▶ **The problem**:
Without including any pictures, write out the data below exactly.

[Opening Information supplied section]

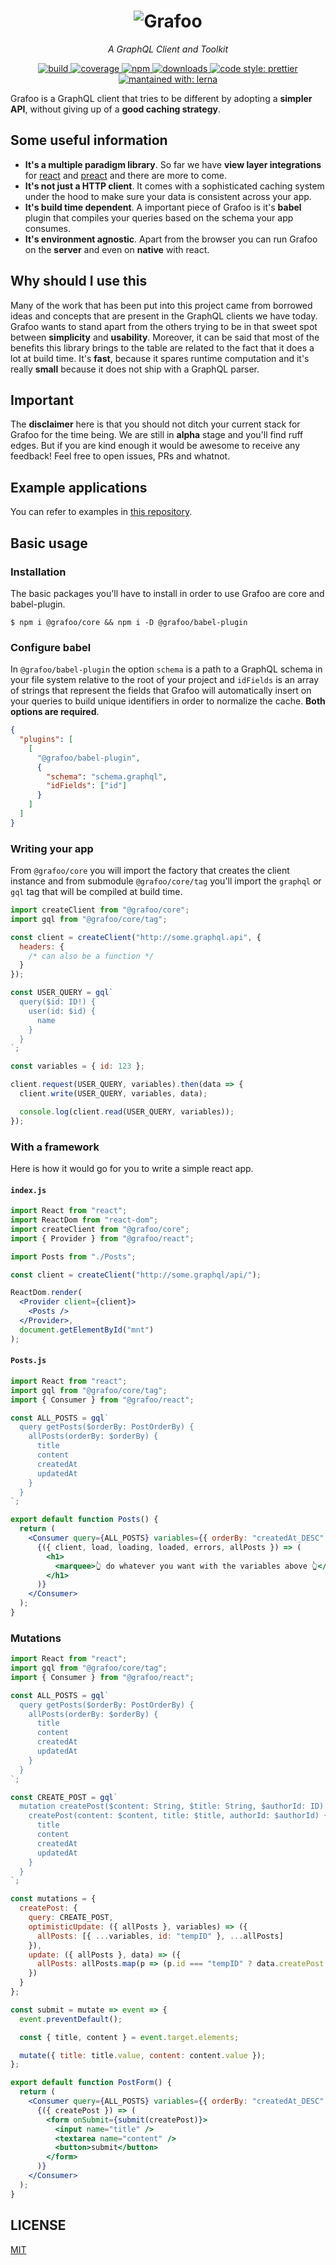 <h1 align=center>
  <img
    src=https://raw.githubusercontent.com/grafoojs/grafoo/master/logo.png
    alt=Grafoo
  />
</h1>

<p align=center><i>A GraphQL Client and Toolkit</i></p>

<p align=center>
  <a href=https://circleci.com/gh/grafoojs/grafoo>
    <img
      src=https://img.shields.io/circleci/project/github/grafoojs/grafoo/master.svg?label=build
      alt=build
    />
  </a>
  <a href=https://codecov.io/github/grafoojs/grafoo>
    <img
      src=https://img.shields.io/codecov/c/github/grafoojs/grafoo/master.svg
      alt="coverage"
    />
  </a>
  <a href=https://github.com/grafoojs/grafoo>
    <img
      src=https://img.shields.io/npm/v/@grafoo/babel-plugin.svg
      alt=npm
    >
  </a>
  <a href=https://github.com/grafoojs/grafoo>
    <img
      src=https://img.shields.io/npm/dm/@grafoo/babel-plugin.svg
      alt=downloads
    >
  </a>
  <a href=https://prettier.io>
    <img
      src=https://img.shields.io/badge/code_style-prettier-ff69b4.svg
      alt="code style: prettier"
    />
  </a>
  <a href=https://lernajs.io>
    <img
      src=https://img.shields.io/badge/maintained%20with-lerna-cc00ff.svg
      alt="mantained with: lerna"
    />
  </a>
</p>

Grafoo is a GraphQL client that tries to be different by adopting a **simpler API**, without giving up of a **good caching strategy**.

## Some useful information

- **It's a multiple paradigm library**. So far we have **view layer integrations** for [react](https://github.com/grafoojs/grafoo/tree/master/packages/react) and [preact](https://github.com/grafoojs/grafoo/tree/master/packages/preact) and there are more to come.
- **It's not just a HTTP client**. It comes with a sophisticated caching system under the hood to make sure your data is consistent across your app.
- **It's build time dependent**. A important piece of Grafoo is it's **babel** plugin that compiles your queries based on the schema your app consumes.
- **It's environment agnostic**. Apart from the browser you can run Grafoo on the **server** and even on **native** with react.

## Why should I use this

Many of the work that has been put into this project came from borrowed ideas and concepts that are present in the GraphQL clients we have today. Grafoo wants to stand apart from the others trying to be in that sweet spot between **simplicity** and **usability**. Moreover, it can be said that most of the benefits this library brings to the table are related to the fact that it does a lot at build time. It's **fast**, because it spares runtime computation and it's really **small** because it does not ship with a GraphQL parser.

## Important

The **disclaimer** here is that you should not ditch your current stack for Grafoo for the time being. We are still in **alpha** stage and you'll find ruff edges. But if you are kind enough it would be awesome to receive any feedback! Feel free to open issues, PRs and whatnot.

## Example applications

You can refer to examples in [this repository](https://github.com/grafoojs/grafoo-examples).

## Basic usage

### Installation

The basic packages you'll have to install in order to use Grafoo are core and babel-plugin.

```
$ npm i @grafoo/core && npm i -D @grafoo/babel-plugin
```

### Configure babel

In `@grafoo/babel-plugin` the option `schema` is a path to a GraphQL schema in your file system relative to the root of your project and `idFields` is an array of strings that represent the fields that Grafoo will automatically insert on your queries to build unique identifiers in order to normalize the cache. **Both options are required**.

```json
{
  "plugins": [
    [
      "@grafoo/babel-plugin",
      {
        "schema": "schema.graphql",
        "idFields": ["id"]
      }
    ]
  ]
}
```

### Writing your app

From `@grafoo/core` you will import the factory that creates the client instance and from submodule `@grafoo/core/tag` you'll import the `graphql` or `gql` tag that will be compiled at build time.

```js
import createClient from "@grafoo/core";
import gql from "@grafoo/core/tag";

const client = createClient("http://some.graphql.api", {
  headers: {
    /* can also be a function */
  }
});

const USER_QUERY = gql`
  query($id: ID!) {
    user(id: $id) {
      name
    }
  }
`;

const variables = { id: 123 };

client.request(USER_QUERY, variables).then(data => {
  client.write(USER_QUERY, variables, data);

  console.log(client.read(USER_QUERY, variables));
});
```

### With a framework

Here is how it would go for you to write a simple react app.

#### `index.js`

```jsx
import React from "react";
import ReactDom from "react-dom";
import createClient from "@grafoo/core";
import { Provider } from "@grafoo/react";

import Posts from "./Posts";

const client = createClient("http://some.graphql/api/");

ReactDom.render(
  <Provider client={client}>
    <Posts />
  </Provider>,
  document.getElementById("mnt")
);
```

#### `Posts.js`

```jsx
import React from "react";
import gql from "@grafoo/core/tag";
import { Consumer } from "@grafoo/react";

const ALL_POSTS = gql`
  query getPosts($orderBy: PostOrderBy) {
    allPosts(orderBy: $orderBy) {
      title
      content
      createdAt
      updatedAt
    }
  }
`;

export default function Posts() {
  return (
    <Consumer query={ALL_POSTS} variables={{ orderBy: "createdAt_DESC" }}>
      {({ client, load, loading, loaded, errors, allPosts }) => (
        <h1>
          <marquee>👆 do whatever you want with the variables above 👆</marquee>
        </h1>
      )}
    </Consumer>
  );
}
```

### Mutations

```jsx
import React from "react";
import gql from "@grafoo/core/tag";
import { Consumer } from "@grafoo/react";

const ALL_POSTS = gql`
  query getPosts($orderBy: PostOrderBy) {
    allPosts(orderBy: $orderBy) {
      title
      content
      createdAt
      updatedAt
    }
  }
`;

const CREATE_POST = gql`
  mutation createPost($content: String, $title: String, $authorId: ID) {
    createPost(content: $content, title: $title, authorId: $authorId) {
      title
      content
      createdAt
      updatedAt
    }
  }
`;

const mutations = {
  createPost: {
    query: CREATE_POST,
    optimisticUpdate: ({ allPosts }, variables) => ({
      allPosts: [{ ...variables, id: "tempID" }, ...allPosts]
    }),
    update: ({ allPosts }, data) => ({
      allPosts: allPosts.map(p => (p.id === "tempID" ? data.createPost : p))
    })
  }
};

const submit = mutate => event => {
  event.preventDefault();

  const { title, content } = event.target.elements;

  mutate({ title: title.value, content: content.value });
};

export default function PostForm() {
  return (
    <Consumer query={ALL_POSTS} variables={{ orderBy: "createdAt_DESC" }} mutations={mutations}>
      {({ createPost }) => (
        <form onSubmit={submit(createPost)}>
          <input name="title" />
          <textarea name="content" />
          <button>submit</button>
        </form>
      )}
    </Consumer>
  );
}
```

## LICENSE

[MIT](https://github.com/grafoojs/grafoo/blob/master/LICENSE)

[Closing Information supplied section]

▶ **Answer area**:
 <h1 align=center>
  <img
    src=https://raw.githubusercontent.com/grafoojs/grafoo/master/logo.png
    alt=Grafoo
  />
</h1>

<p align=center><i>A GraphQL Client and Toolkit</i></p>

<p align=center>
  <a href=https://circleci.com/gh/grafoojs/grafoo>
    <img
      src=https://img.shields.io/circleci/project/github/grafoojs/grafoo/master.svg?label=build
      alt=build
    />
  </a>
  <a href=https://codecov.io/github/grafoojs/grafoo>
    <img
      src=https://img.shields.io/codecov/c/github/grafoojs/grafoo/master.svg
      alt="coverage"
    />
  </a>
  <a href=https://github.com/grafoojs/grafoo>
    <img
      src=https://img.shields.io/npm/v/@grafoo/babel-plugin.svg
      alt=npm
    >
  </a>
  <a href=https://github.com/grafoojs/grafoo>
    <img
      src=https://img.shields.io/npm/dm/@grafoo/babel-plugin.svg
      alt=downloads
    >
  </a>
  <a href=https://prettier.io>
    <img
      src=https://img.shields.io/badge/code_style-prettier-ff69b4.svg
      alt="code style: prettier"
    />
  </a>
  <a href=https://lernajs.io>
    <img
      src=https://img.shields.io/badge/maintained%20with-lerna-cc00ff.svg
      alt="mantained with: lerna"
    />
  </a>
</p>

Grafoo is a GraphQL client that tries to be different by adopting a **simpler API**, without giving up of a **good caching strategy**.

## Some useful information

- **It's a multiple paradigm library**. So far we have **view layer integrations** for [react](https://github.com/grafoojs/grafoo/tree/master/packages/react) and [preact](https://github.com/grafoojs/grafoo/tree/master/packages/preact) and there are more to come.
- **It's not just a HTTP client**. It comes with a sophisticated caching system under the hood to make sure your data is consistent across your app.
- **It's build time dependent**. A important piece of Grafoo is it's **babel** plugin that compiles your queries based on the schema your app consumes.
- **It's environment agnostic**. Apart from the browser you can run Grafoo on the **server** and even on **native** with react.

## Why should I use this

Many of the work that has been put into this project came from borrowed ideas and concepts that are present in the GraphQL clients we have today. Grafoo wants to stand apart from the others trying to be in that sweet spot between **simplicity** and **usability**. Moreover, it can be said that most of the benefits this library brings to the table are related to the fact that it does a lot at build time. It's **fast**, because it spares runtime computation and it's really **small** because it does not ship with a GraphQL parser.

## Important

The **disclaimer** here is that you should not ditch your current stack for Grafoo for the time being. We are still in **alpha** stage and you'll find ruff edges. But if you are kind enough it would be awesome to receive any feedback! Feel free to open issues, PRs and whatnot.

## Example applications

You can refer to examples in [this repository](https://github.com/grafoojs/grafoo-examples).

## Basic usage

### Installation

The basic packages you'll have to install in order to use Grafoo are core and babel-plugin.

```
$ npm i @grafoo/core && npm i -D @grafoo/babel-plugin
```

### Configure babel

In `@grafoo/babel-plugin` the option `schema` is a path to a GraphQL schema in your file system relative to the root of your project and `idFields` is an array of strings that represent the fields that Grafoo will automatically insert on your queries to build unique identifiers in order to normalize the cache. **Both options are required**.

```json
{
  "plugins": [
    [
      "@grafoo/babel-plugin",
      {
        "schema": "schema.graphql",
        "idFields": ["id"]
      }
    ]
  ]
}
```

### Writing your app

From `@grafoo/core` you will import the factory that creates the client instance and from submodule `@grafoo/core/tag` you'll import the `graphql` or `gql` tag that will be compiled at build time.

```js
import createClient from "@grafoo/core";
import gql from "@grafoo/core/tag";

const client = createClient("http://some.graphql.api", {
  headers: {
    /* can also be a function */
  }
});

const USER_QUERY = gql`
  query($id: ID!) {
    user(id: $id) {
      name
    }
  }
`;

const variables = { id: 123 };

client.request(USER_QUERY, variables).then(data => {
  client.write(USER_QUERY, variables, data);

  console.log(client.read(USER_QUERY, variables));
});
```

### With a framework

Here is how it would go for you to write a simple react app.

#### `index.js`

```jsx
import React from "react";
import ReactDom from "react-dom";
import createClient from "@grafoo/core";
import { Provider } from "@grafoo/react";

import Posts from "./Posts";

const client = createClient("http://some.graphql/api/");

ReactDom.render(
  <Provider client={client}>
    <Posts />
  </Provider>,
  document.getElementById("mnt")
);
```

#### `Posts.js`

```jsx
import React from "react";
import gql from "@grafoo/core/tag";
import { Consumer } from "@grafoo/react";

const ALL_POSTS = gql`
  query getPosts($orderBy: PostOrderBy) {
    allPosts(orderBy: $orderBy) {
      title
      content
      createdAt
      updatedAt
    }
  }
`;

export default function Posts() {
  return (
    <Consumer query={ALL_POSTS} variables={{ orderBy: "createdAt_DESC" }}>
      {({ client, load, loading, loaded, errors, allPosts }) => (
        <h1>
          <marquee>👆 do whatever you want with the variables above 👆</marquee>
        </h1>
      )}
    </Consumer>
  );
}
```

### Mutations

```jsx
import React from "react";
import gql from "@grafoo/core/tag";
import { Consumer } from "@grafoo/react";

const ALL_POSTS = gql`
  query getPosts($orderBy: PostOrderBy) {
    allPosts(orderBy: $orderBy) {
      title
      content
      createdAt
      updatedAt
    }
  }
`;

const CREATE_POST = gql`
  mutation createPost($content: String, $title: String, $authorId: ID) {
    createPost(content: $content, title: $title, authorId: $authorId) {
      title
      content
      createdAt
      updatedAt
    }
  }
`;

const mutations = {
  createPost: {
    query: CREATE_POST,
    optimisticUpdate: ({ allPosts }, variables) => ({
      allPosts: [{ ...variables, id: "tempID" }, ...allPosts]
    }),
    update: ({ allPosts }, data) => ({
      allPosts: allPosts.map(p => (p.id === "tempID" ? data.createPost : p))
    })
  }
};

const submit = mutate => event => {
  event.preventDefault();

  const { title, content } = event.target.elements;

  mutate({ title: title.value, content: content.value });
};

export default function PostForm() {
  return (
    <Consumer query={ALL_POSTS} variables={{ orderBy: "createdAt_DESC" }} mutations={mutations}>
      {({ createPost }) => (
        <form onSubmit={submit(createPost)}>
          <input name="title" />
          <textarea name="content" />
          <button>submit</button>
        </form>
      )}
    </Consumer>
  );
}
```

## LICENSE

[MIT](https://github.com/grafoojs/grafoo/blob/master/LICENSE)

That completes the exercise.